Another Republican leader, Otar Zoidze, said that, “in these elections the vote-rigging techniques of ex-president Eduard Shevardnadze and ex-leader Aslan Abashidze have merged”.

Irakli Chkhetia, the chairman of one of the electoral commissions in Ajaria, said that activists from Saakashvili’s National Movement had directly asked him to rig the vote in their favour, “They told me that they had already noticed support for Berdzenishvili and no one would forgive that. And there were cases like that in a lot of electoral commissions.”

Saakashvili scornfully rejected the charges. At a meeting with the Ajarian public he said that, “Yesterday I saw statements where people said that nothing had changed in Ajaria. If you close your eyes and look in the mirror then you won’t see your own nose.”
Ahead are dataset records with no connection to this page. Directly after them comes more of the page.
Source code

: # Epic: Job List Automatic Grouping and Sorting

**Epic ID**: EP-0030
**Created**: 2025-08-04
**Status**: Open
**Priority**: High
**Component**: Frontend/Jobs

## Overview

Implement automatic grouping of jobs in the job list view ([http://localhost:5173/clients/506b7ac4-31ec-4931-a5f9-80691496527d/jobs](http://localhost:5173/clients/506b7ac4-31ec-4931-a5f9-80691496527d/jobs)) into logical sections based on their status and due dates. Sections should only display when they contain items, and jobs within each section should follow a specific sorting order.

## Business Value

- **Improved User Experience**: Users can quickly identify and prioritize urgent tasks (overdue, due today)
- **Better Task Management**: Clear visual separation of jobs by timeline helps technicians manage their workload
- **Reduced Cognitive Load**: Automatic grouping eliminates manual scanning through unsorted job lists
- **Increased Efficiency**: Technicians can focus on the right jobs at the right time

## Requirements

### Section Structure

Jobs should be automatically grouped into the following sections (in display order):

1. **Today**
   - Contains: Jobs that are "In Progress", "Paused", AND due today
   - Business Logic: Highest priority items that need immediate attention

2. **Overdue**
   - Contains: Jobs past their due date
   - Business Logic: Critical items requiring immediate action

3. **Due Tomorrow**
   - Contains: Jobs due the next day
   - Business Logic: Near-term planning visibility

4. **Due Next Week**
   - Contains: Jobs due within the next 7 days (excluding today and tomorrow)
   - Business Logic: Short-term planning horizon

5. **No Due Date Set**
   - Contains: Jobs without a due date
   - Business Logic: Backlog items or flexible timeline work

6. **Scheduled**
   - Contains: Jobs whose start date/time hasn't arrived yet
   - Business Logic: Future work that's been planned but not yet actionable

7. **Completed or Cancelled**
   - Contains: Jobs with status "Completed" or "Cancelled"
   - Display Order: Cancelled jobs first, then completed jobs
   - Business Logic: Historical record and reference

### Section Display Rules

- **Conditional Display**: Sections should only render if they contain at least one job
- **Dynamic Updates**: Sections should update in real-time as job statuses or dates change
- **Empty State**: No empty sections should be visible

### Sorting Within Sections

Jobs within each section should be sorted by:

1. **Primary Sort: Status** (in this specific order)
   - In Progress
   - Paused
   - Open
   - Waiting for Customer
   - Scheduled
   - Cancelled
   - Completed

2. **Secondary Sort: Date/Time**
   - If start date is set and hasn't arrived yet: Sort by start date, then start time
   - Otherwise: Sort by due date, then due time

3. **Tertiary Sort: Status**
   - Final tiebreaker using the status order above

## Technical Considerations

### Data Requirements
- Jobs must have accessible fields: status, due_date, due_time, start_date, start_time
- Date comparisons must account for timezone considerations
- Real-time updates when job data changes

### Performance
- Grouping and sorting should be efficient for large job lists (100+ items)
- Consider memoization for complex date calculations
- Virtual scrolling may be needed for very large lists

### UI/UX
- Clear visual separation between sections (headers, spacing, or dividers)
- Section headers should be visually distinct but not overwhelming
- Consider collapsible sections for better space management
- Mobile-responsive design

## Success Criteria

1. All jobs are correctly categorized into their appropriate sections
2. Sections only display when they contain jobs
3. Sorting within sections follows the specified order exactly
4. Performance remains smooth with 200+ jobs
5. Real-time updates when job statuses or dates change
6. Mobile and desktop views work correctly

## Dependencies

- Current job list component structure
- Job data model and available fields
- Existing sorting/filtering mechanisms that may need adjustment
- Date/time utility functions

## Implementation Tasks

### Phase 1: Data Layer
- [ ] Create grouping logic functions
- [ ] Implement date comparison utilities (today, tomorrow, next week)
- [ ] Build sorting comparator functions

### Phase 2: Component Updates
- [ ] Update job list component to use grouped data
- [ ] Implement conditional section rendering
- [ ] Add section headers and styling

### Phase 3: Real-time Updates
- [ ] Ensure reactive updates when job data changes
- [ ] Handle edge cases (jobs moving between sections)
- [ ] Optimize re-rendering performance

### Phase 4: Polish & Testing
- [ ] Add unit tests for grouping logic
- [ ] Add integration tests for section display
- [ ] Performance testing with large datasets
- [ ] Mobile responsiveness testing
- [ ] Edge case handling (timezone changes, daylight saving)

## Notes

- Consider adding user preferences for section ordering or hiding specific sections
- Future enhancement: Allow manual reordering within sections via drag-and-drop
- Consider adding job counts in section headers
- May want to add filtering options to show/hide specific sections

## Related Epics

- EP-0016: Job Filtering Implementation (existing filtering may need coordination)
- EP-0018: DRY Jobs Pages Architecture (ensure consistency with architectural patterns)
He put the complaints down to jealous and defeated politicians, saying, “we can’t please everybody. There are not enough jobs for everyone.”

Local non-governmental organisations generally gave a positive verdict on the conduct of the elections, as did a small monitoring mission sent by the Council of Europe. In a statement on June 22, the monitors said that the elections had been better than under Abashidze and were “an important step towards regional democracy” but that Ajaria still lacked a “legal base” to function efficiently.

The sheer scale of Saakashvili’s victory has raised worries among some ordinary people in Ajaria. The president’s slogan “All the best for Ajarians”, which he declared after the removal of Abashidze, initially raised his popularity sky high. But the euphoria fell away after officials from Tbilisi were appointed to leading posts in Ajaria and there was uncertainty about the fate of Abashidze’s property, worth millions of dollars.

A group of Batumi students held a rally to raise the issue. “Possessions worth several millions and up to 150 expensive cars have been removed,” said theological student Levan Turmanidze. “We demand that the law be observed, otherwise we will stage much bigger protests.”

There is also concern about the number of arrests of people associated with the former administration. Ajaria’s interior minister David Glonti said that more than 100 people had been detained in the last month and a half. However, many more people may actually be behind bars. Akaki Tsintsadze, head of Ajaria’s security department admitted to IWPR that “some of the people detained are collaborating with the law enforcement authorities, so information about them is not being made public”.

The arrests follow a pattern already set in Tbilisi since Saakashvili was elected in January. Television cameras record the detention of people accused in scandalous fashion of corruption or other crimes, without any proof being shown of their guilt.

Elene Tevdoradze, a human rights activist who played an active part in Georgia’s “Rose Revolution”, said two prisoners have asked for her help. “I visited former deputy security minister Gogi Kupreishvili, who has already tried to kill himself twice in detention. And the second person is a student named Lasha Chakhvadze, whom I also believe to be a victim of the political fight.

“There were a lot of procedural mistakes in these arrests and I am ready to do everything I can so that those arrested get out of jail.”

The day after polling day, 14 people who had accompanied the daughter of former leader Aslan Abashidze, Diana, to Batumi were arrested. They said that they had come to visit the grave of Abashidze’s wife and that the police had planted weapons on them.

Ajaria is now entering a period of uncertainty in which its exact legal status as an autonomous republic has yet to be determined.

Legal experts from the Venice Commission of the Council of Europe are still studying a draft law on the autonomous status of Ajaria, which may change radically. As a result the current one-chamber parliament could for example become a two-chamber legislature.

This has led many to declare the elections premature. The leader of the New Rights party David Gamkrelidze, announcing a boycott of the elections, said, “the elections for the new leadership of Ajaria should have been held in September, and in the time until then we should have considered the issue of its autonomous status in Georgia and held an election campaign which was honest for all.”

The decisive factor has obviously been Saakashvili’s drive and refusal to compromise. His victory in the polls obviously owed a great deal to his personal authority.

“I very much like his strength and honesty,” said one Batumi resident, Levan Kalandadze. “He is really not corrupt and he is sure that he can really re-unite our country.”

Others are not convinced. “The king is dead, long live the king!” said one student protestor. And on some houses in Batumi you can even see the slogan, “Aslan come back!”

Eteri Turadze is editor of Batumelebi newspaper in Batumi.